Why is Stakeholder Classification important?
Before we go further, let’s understand why we need to classify the project stakeholders.
Large projects may have hundreds or even thousands of stakeholders. Projects have limited time, and resources. Therefore, the amount of effort spent on stakeholder management and engagement needs to be prioritized. But what criteria do we use to classify the stakeholders? How do project managers determine which stakeholders have the biggest impact or influence on the project and deserve the most attention? How do project managers prioritize their attention to competing stakeholders?
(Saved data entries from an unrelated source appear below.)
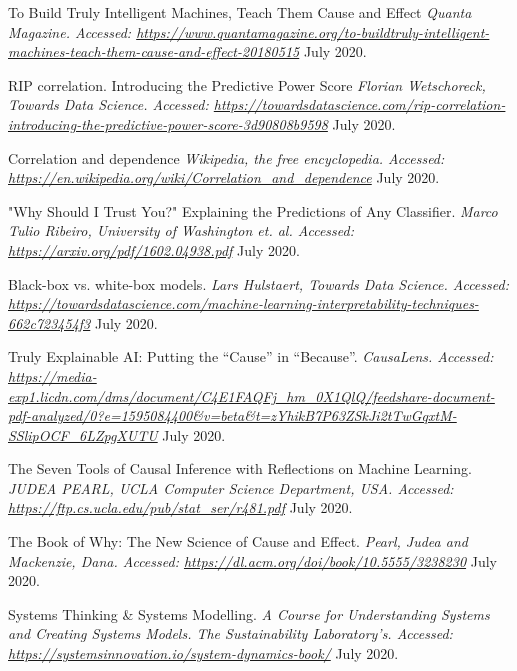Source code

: \let\cleardoublepage\clearpage
\cleardoublepage
{}


\begin{thebibliography}{1}
\vspace*{15pt}


 To Build Truly Intelligent Machines, Teach Them Cause and Effect {\em Quanta Magazine. Accessed:  \url{https://www.quantamagazine.org/to-buildtruly-intelligent-machines-teach-them-cause-and-effect-20180515}} July 2020.

 RIP correlation. Introducing the Predictive Power Score {\em Florian Wetschoreck, Towards Data Science. Accessed:  \url{https://towardsdatascience.com/rip-correlation-introducing-the-predictive-power-score-3d90808b9598}} July 2020.

 Correlation and dependence {\em Wikipedia, the free encyclopedia. Accessed:  \url{https://en.wikipedia.org/wiki/Correlation_and_dependence}} July 2020.

  "Why Should I Trust You?" Explaining the Predictions of Any Classifier. {\em Marco Tulio Ribeiro, University of Washington et. al. Accessed:  \url{https://arxiv.org/pdf/1602.04938.pdf}} July 2020.

 Black-box vs. white-box models. {\em  Lars Hulstaert, Towards Data Science. Accessed:  \url{https://towardsdatascience.com/machine-learning-interpretability-techniques-662c723454f3}} July 2020.

 Truly Explainable AI: Putting the “Cause” in “Because”. {\em  CausaLens. Accessed:  \url{https://media-exp1.licdn.com/dms/document/C4E1FAQFj_hm_0X1QlQ/feedshare-document-pdf-analyzed/0?e=1595084400&v=beta&t=zYhikB7P63ZSkJi2tTwGqxtM-SSlipOCF_6LZpgXUTU}} July 2020.

 The Seven Tools of Causal Inference with Reflections on Machine Learning. {\em JUDEA PEARL, UCLA Computer Science Department, USA. Accessed:  \url{https://ftp.cs.ucla.edu/pub/stat_ser/r481.pdf}} July 2020.

 The Book of Why: The New Science of Cause and Effect. {\em Pearl, Judea and Mackenzie, Dana. Accessed:  \url{https://dl.acm.org/doi/book/10.5555/3238230}} July 2020.

 Systems Thinking & Systems Modelling. {\em A Course for Understanding Systems and Creating Systems Models. The Sustainability Laboratory’s. Accessed:  \url{https://systemsinnovation.io/system-dynamics-book/}} July 2020.


\end{thebibliography}
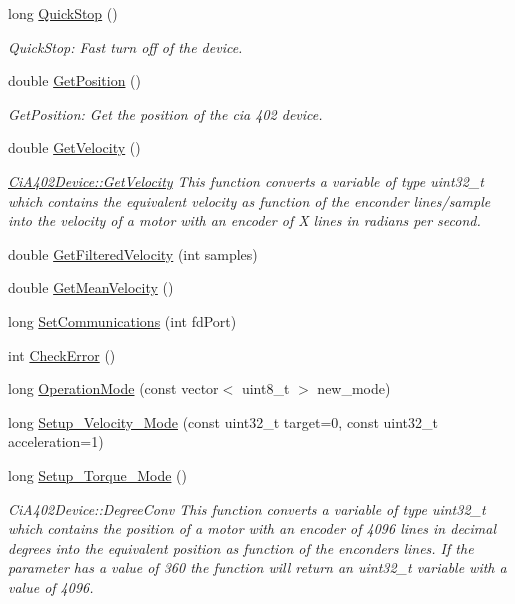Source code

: \begin{DoxyCompactItemize}
long \hyperlink{classCiA402Device_a8573afbf420c29aa86cd215d74f4e4e3}{Quick\+Stop} ()
\begin{DoxyCompactList}\small\item\em Quick\+Stop\+: Fast turn off of the device. \end{DoxyCompactList}\item 
double \hyperlink{classCiA402Device_ac8d9e36e6f457565cac7d26d91e4a712}{Get\+Position} ()
\begin{DoxyCompactList}\small\item\em Get\+Position\+: Get the position of the cia 402 device. \end{DoxyCompactList}\item 
double \hyperlink{classCiA402Device_a54b43f6429da4c6c0241653355e81d36}{Get\+Velocity} ()
\begin{DoxyCompactList}\small\item\em \hyperlink{classCiA402Device_a54b43f6429da4c6c0241653355e81d36}{Ci\+A402\+Device\+::\+Get\+Velocity} This function converts a variable of type uint32\+\_\+t which contains the equivalent velocity as function of the enconder lines/sample into the velocity of a motor with an encoder of X lines in radians per second. \end{DoxyCompactList}\item 
double \hyperlink{classCiA402Device_a436b9e3ba2d14367f0bba8d0fe977e23}{Get\+Filtered\+Velocity} (int samples)
\item 
double \hyperlink{classCiA402Device_aa19636eb332e6b3bc8265ecc3498f197}{Get\+Mean\+Velocity} ()
\item 
long \hyperlink{classCiA402Device_abf511a7d44b62ac93ae18fe21f8d51c9}{Set\+Communications} (int fd\+Port)
\item 
int \hyperlink{classCiA402Device_af1ed15805579e85e514e7ccf4ff21e10}{Check\+Error} ()
\item 
long \hyperlink{classCiA402Device_a49f298cf0d4d2d68007b3cb396e93a17}{Operation\+Mode} (const vector$<$ uint8\+\_\+t $>$ new\+\_\+mode)
\item 
long \hyperlink{classCiA402Device_acd659c05abd1534881a0cec2326d4ba8}{Setup\+\_\+\+Velocity\+\_\+\+Mode} (const uint32\+\_\+t target=0, const uint32\+\_\+t acceleration=1)
\item 
long \hyperlink{classCiA402Device_a20475438205c26cd4bcc689ed9c7fe95}{Setup\+\_\+\+Torque\+\_\+\+Mode} ()
\begin{DoxyCompactList}\small\item\em Ci\+A402\+Device\+::\+Degree\+Conv This function converts a variable of type uint32\+\_\+t which contains the position of a motor with an encoder of 4096 lines in decimal degrees into the equivalent position as function of the enconders lines. If the parameter has a value of 360 the function will return an uint32\+\_\+t variable with a value of 4096. \end{DoxyCompactList}\item 

\end{DoxyCompactItemize}
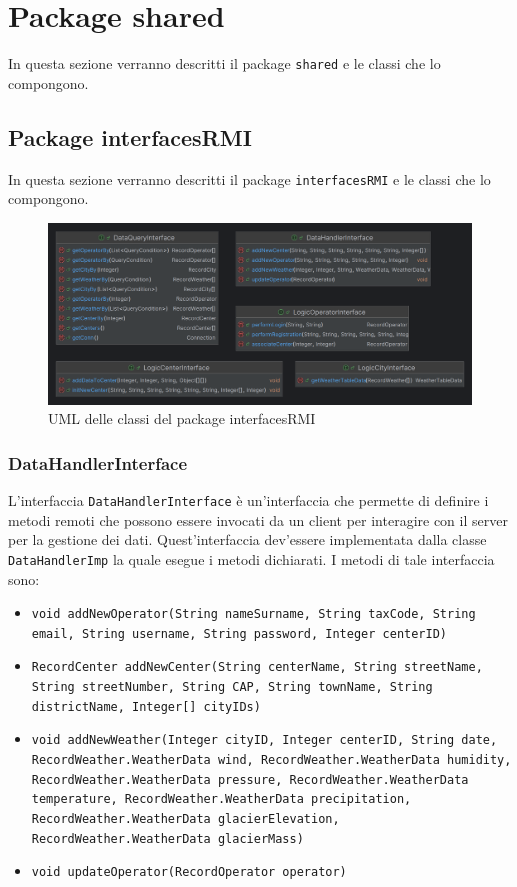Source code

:\section{Package shared}
In questa sezione verranno descritti il package \texttt{shared} e le classi che lo compongono.\\



\subsection{Package interfacesRMI}
In questa sezione verranno descritti il package \texttt{interfacesRMI} e le classi che lo compongono.\\

\begin{figure}[H]
    \centering
    \includegraphics[scale = 0.2]{img/interfaceRMIPackage.png}
    \caption{UML delle classi del package interfacesRMI}
    \label{fig:InterfacesRMI}
\end{figure}

\subsubsection{DataHandlerInterface}
L'interfaccia \texttt{DataHandlerInterface} è un'interfaccia che permette di definire i metodi remoti che possono
essere invocati da un client per interagire con il server per la gestione dei dati.
Quest'interfaccia dev'essere implementata dalla classe \texttt{DataHandlerImp} la quale esegue i metodi dichiarati.
I metodi di tale interfaccia sono:
\begin{itemize}
    \item \texttt{void addNewOperator(String nameSurname, String taxCode, String email, String username, String password, Integer centerID)}
    \item \texttt{RecordCenter addNewCenter(String centerName, String streetName, String streetNumber, String CAP, String townName, String districtName, Integer[] cityIDs)}
    \item \texttt{void addNewWeather(Integer cityID, Integer centerID, String date, RecordWeather.WeatherData wind, RecordWeather.WeatherData humidity, RecordWeather.WeatherData pressure, RecordWeather.WeatherData temperature, RecordWeather.WeatherData precipitation, RecordWeather.WeatherData glacierElevation, RecordWeather.WeatherData glacierMass)}
    \item \texttt{void updateOperator(RecordOperator operator)}
\end{itemize}

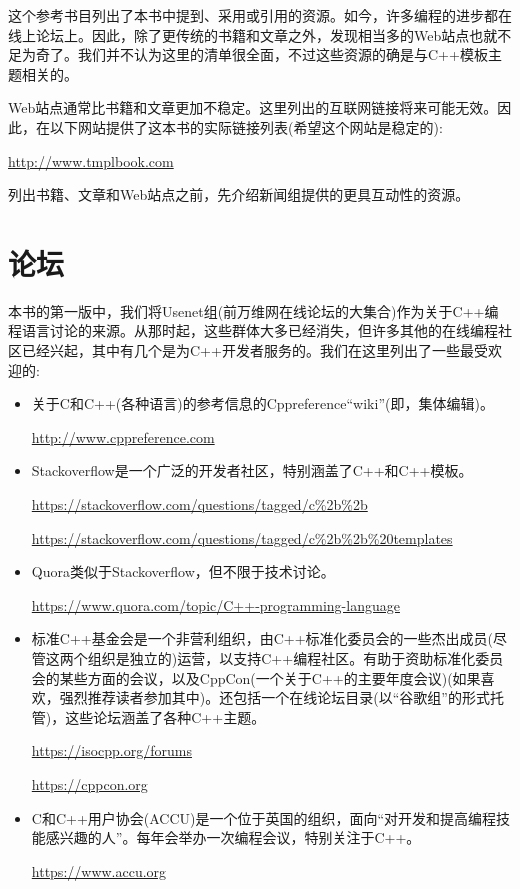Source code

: 
这个参考书目列出了本书中提到、采用或引用的资源。如今，许多编程的进步都在线上论坛上。因此，除了更传统的书籍和文章之外，发现相当多的Web站点也就不足为奇了。我们并不认为这里的清单很全面，不过这些资源的确是与C++模板主题相关的。

Web站点通常比书籍和文章更加不稳定。这里列出的互联网链接将来可能无效。因此，在以下网站提供了这本书的实际链接列表(希望这个网站是稳定的):

\url{http://www.tmplbook.com}

列出书籍、文章和Web站点之前，先介绍新闻组提供的更具互动性的资源。

\section*{论坛}

本书的第一版中，我们将Usenet组(前万维网在线论坛的大集合)作为关于C++编程语言讨论的来源。从那时起，这些群体大多已经消失，但许多其他的在线编程社区已经兴起，其中有几个是为C++开发者服务的。我们在这里列出了一些最受欢迎的:

\begin{itemize}
\item 
关于C和C++(各种语言)的参考信息的Cppreference“wiki”(即，集体编辑)。

\url{http://www.cppreference.com}

\item
Stackoverflow是一个广泛的开发者社区，特别涵盖了C++和C++模板。

\url{https://stackoverflow.com/questions/tagged/c%2b%2b}

\url{https://stackoverflow.com/questions/tagged/c%2b%2b%20templates}

\item
Quora类似于Stackoverflow，但不限于技术讨论。

\url{https://www.quora.com/topic/C++-programming-language}

\item
标准C++基金会是一个非营利组织，由C++标准化委员会的一些杰出成员(尽管这两个组织是独立的)运营，以支持C++编程社区。有助于资助标准化委员会的某些方面的会议，以及CppCon(一个关于C++的主要年度会议)(如果喜欢，强烈推荐读者参加其中)。还包括一个在线论坛目录(以“谷歌组”的形式托管)，这些论坛涵盖了各种C++主题。

\url{https://isocpp.org/forums}

\url{https://cppcon.org}

\item
C和C++用户协会(ACCU)是一个位于英国的组织，面向“对开发和提高编程技能感兴趣的人”。每年会举办一次编程会议，特别关注于C++。

\url{https://www.accu.org}
\end{itemize}

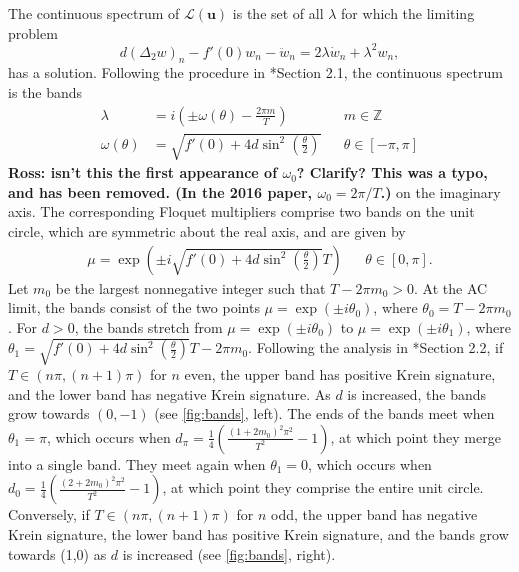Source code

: \documentclass[12pt,reqno]{amsart}
\def\Z{{\mathbb Z}}
\def\calL{\mathcal{L}}
\newcommand{\uvec}{\mathbf{u}}
\theoremstyle{definition}
\begin{document}
The continuous spectrum of $\calL(\uvec)$ is the set of all $\lambda$ for which the limiting problem 
\begin{equation}\label{eq:DKGeigcont}
d (\Delta_2 w)_n - f'(0)w_n - \ddot{w}_n = 2 \lambda \dot{w}_n + \lambda^2 w_n,
\end{equation}
has a solution. Following the procedure in \cite{cuevas-maraver2016}*{Section 2.1}, the continuous spectrum is the bands
\begin{equation}\label{eq:contspec}
\begin{aligned}
\lambda &= i\left( \pm \omega(\theta) - \frac{2 \pi m}{T} \right) && m \in \Z \\
\omega(\theta) &= \sqrt{ f'(0) + 4 d \sin^2\left( \frac{\theta}{2} \right) } && \theta \in [-\pi, \pi]
\end{aligned}
\end{equation}
{\bf Ross: isn't this the first appearance of $\omega_0$? Clarify? This was a typo, and has been removed. (In the 2016 paper, $\omega_0 = 2\pi/T$.)}
on the imaginary axis. The corresponding Floquet multipliers comprise two bands on the unit circle,  which are symmetric about the real axis, and are given by
\begin{equation}\label{eq:contspecmult}
\begin{aligned}
\mu = \exp \left( \pm i \sqrt{f'(0) + 4 d \sin^2 \left(\frac{\theta}{2}\right) }T \right)  && \theta \in [0, \pi].
\end{aligned}
\end{equation}
Let $m_0$ be the largest nonnegative integer such that $T - 2 \pi m_0 > 0$. At the AC limit, the bands consist of the two points $\mu = \exp(\pm i \theta_0)$, where $\theta_0 =  T - 2 \pi m_0$. For $d>0$, the bands stretch from $\mu = \exp(\pm i \theta_0)$ to $\mu = \exp(\pm i \theta_1)$, where $\theta_1 = \sqrt{f'(0) + 4 d \sin^2 \left(\frac{\theta}{2}\right) }T - 2 \pi m_0$. Following the analysis in \cite{cuevas-maraver2016}*{Section 2.2}, if $T \in (n \pi, (n+1)\pi)$ for $n$ even, the upper band has positive Krein signature, and the lower band has negative Krein signature. As $d$ is increased, the bands grow towards $(0,-1)$ (see \cref{fig:bands}, left). The ends of the bands meet when $\theta_1 = \pi$, which occurs when $d_{\pi} = \frac{1}{4} \left( \frac{(1 + 2 m_0)^2 \pi^2}{T^2} - 1\right)$, at which point they merge into a single band. They meet again when $\theta_1 = 0$, which occurs when $d_0 = \frac{1}{4} \left( \frac{(2 + 2 m_0)^2 \pi^2}{T^2} - 1\right)$, at which point they comprise the entire unit circle.
Conversely, if $T \in (n \pi, (n+1)\pi)$ for $n$ odd, the upper band has negative Krein signature, the lower band has positive Krein signature, and the bands grow towards (1,0) as $d$ is increased (see \cref{fig:bands}, right).
\end{document}
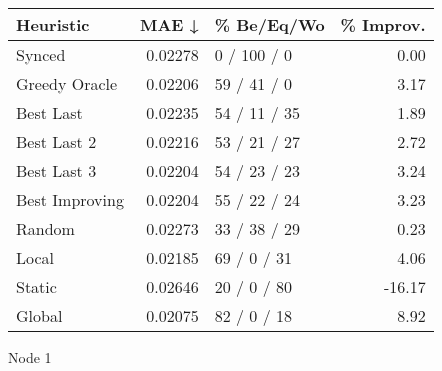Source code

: \begin{tabular}{lrlr}
\toprule
\textbf{Heuristic} & \textbf{MAE ↓} & \textbf{\% Be/Eq/Wo} & \textbf{\% Improv.} \\
\midrule
            Synced &        0.02278 &          0 / 100 / 0 &                0.00 \\
     Greedy Oracle &        0.02206 &          59 / 41 / 0 &                3.17 \\
         Best Last &        0.02235 &         54 / 11 / 35 &                1.89 \\
       Best Last 2 &        0.02216 &         53 / 21 / 27 &                2.72 \\
       Best Last 3 &        0.02204 &         54 / 23 / 23 &                3.24 \\
    Best Improving &        0.02204 &         55 / 22 / 24 &                3.23 \\
            Random &        0.02273 &         33 / 38 / 29 &                0.23 \\
             Local &        0.02185 &          69 / 0 / 31 &                4.06 \\
            Static &        0.02646 &          20 / 0 / 80 &              -16.17 \\
            Global &        0.02075 &          82 / 0 / 18 &                8.92 \\
\bottomrule
\end{tabular}
\caption{Node 1}
\label{tab:iid_lr01_le1_bs4_1}
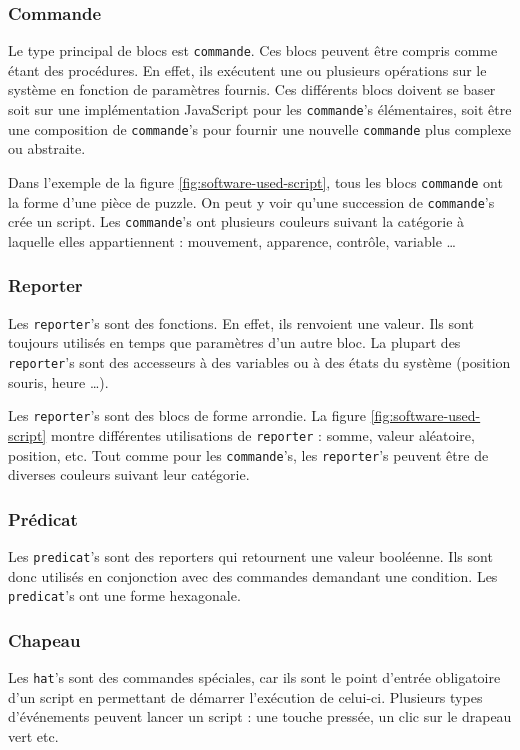\subsubsection{Commande}
Le type principal de \glspl{bloc} est \texttt{commande}. Ces \glspl{bloc} peuvent être compris comme étant des procédures. En effet, ils exécutent une ou plusieurs opérations sur le système en fonction de paramètres fournis. Ces différents \glspl{bloc} doivent se baser soit sur une implémentation JavaScript pour les \texttt{commande}'s élémentaires, soit être une composition de \texttt{commande}'s pour fournir une nouvelle \texttt{commande} plus complexe ou abstraite.

Dans l'exemple de la figure \ref{fig:software-used-script}, tous les \glspl{bloc} \texttt{commande} ont la forme d'une pièce de puzzle. On peut y voir qu'une succession de \texttt{commande}'s crée un \gls{script}. Les \texttt{commande}'s ont plusieurs couleurs suivant la catégorie à laquelle elles appartiennent : mouvement, apparence, contrôle, variable \ldots

\subsubsection{Reporter}
Les \texttt{reporter}'s sont des fonctions. En effet, ils renvoient une valeur. Ils sont toujours utilisés en temps que paramètres d'un autre \gls{bloc}. La plupart des \texttt{reporter}'s sont des accesseurs à des variables ou à des états du système (position souris, heure \ldots).

Les \texttt{reporter}'s sont des \glspl{bloc} de forme arrondie. La figure \ref{fig:software-used-script} montre différentes utilisations de \texttt{reporter} : somme, valeur aléatoire, position, etc. Tout comme pour les \texttt{commande}'s, les \texttt{reporter}'s peuvent être de diverses couleurs suivant leur catégorie.

\subsubsection{Prédicat}
Les \texttt{predicat}'s sont des reporters qui retournent une valeur booléenne. Ils sont donc utilisés en conjonction avec des commandes demandant une condition. Les \texttt{predicat}'s ont une forme hexagonale.

\subsubsection{Chapeau}
Les \texttt{hat}'s sont des commandes spéciales, car ils sont le point d'entrée obligatoire d'un \gls{script} en permettant de démarrer l'exécution de celui-ci. Plusieurs types d'événements peuvent lancer un \gls{script} : une touche pressée, un clic sur le drapeau vert etc.

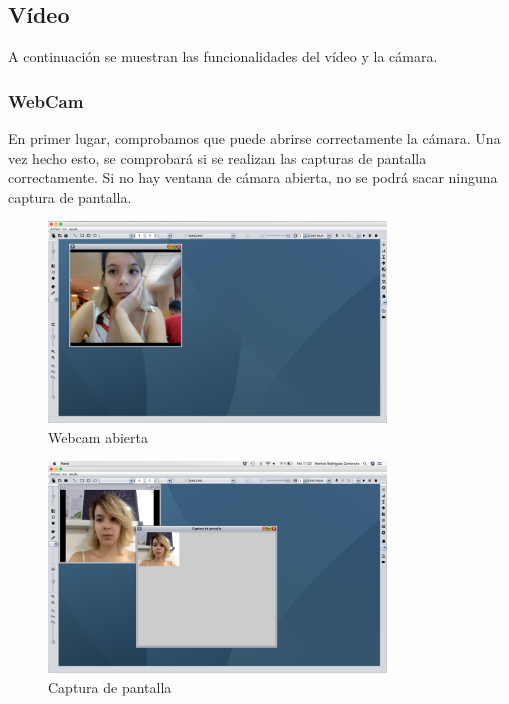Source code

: \subsection{Vídeo}
A continuación se muestran las funcionalidades del vídeo y la cámara.
\subsubsection{WebCam}
En primer lugar, comprobamos que puede abrirse correctamente la cámara. Una vez hecho esto, se comprobará si se realizan las capturas de pantalla correctamente. Si no hay ventana de cámara abierta, no se podrá sacar ninguna captura de pantalla.
\vskip0.3cm
\begin{figure}[H]
 \centering
  \includegraphics[width=0.8\textwidth]{video/webcam.jpg}
 \caption{Webcam abierta}
 \label{diseño}
 \end{figure}
 \vskip0.3cm
\begin{figure}[H]
 \centering
  \includegraphics[width=0.8\textwidth]{video/captura.jpg}
 \caption{Captura de pantalla}
 \label{diseño}
 \end{figure}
These are exactly the problems that the stakeholder classification models address. It is important to prioritize the stakeholders to ensure efficient use of effort to communicate and manage their expectations. We have various models that help classify the stakeholders according to the their power, interest, impact, influence, urgency and other parameters. Salience Model is one such model for stakeholder classification.
What is the Salience Model?
The Salience Model of Stakeholder Classification helps to identify the prominence of project stakeholders by classifying them according to 3 attributes:
- Power - authority and influence in the organization and on the project outcomes.
- Legitimacy - their involvement is appropriate (morally, legally etc.). Legitimate stakeholders are the ones who “really count”.
- Urgency - calls for immediate attention, or pressing need. Urgency is based on 2 attributes.
- Time-sensitivity - when stakeholder’s need is time-sensitive in nature
- Criticality - when the need is important or critical to the stakeholder
The Salience Model was developed by Ronald K. Mitchell, Bradley R. Agle and Donna J. Wood and presented in their paper Toward a Theory of Stakeholder Identification and Salience: Defining the Principle of Who and What Really Counts.
Mitchell, Agle and Wood argued that while power is a crucial factor in stakeholder salience, the legitimacy and urgency also play a part. There may be stakeholders who do not have power, but still matter to the organization and the project.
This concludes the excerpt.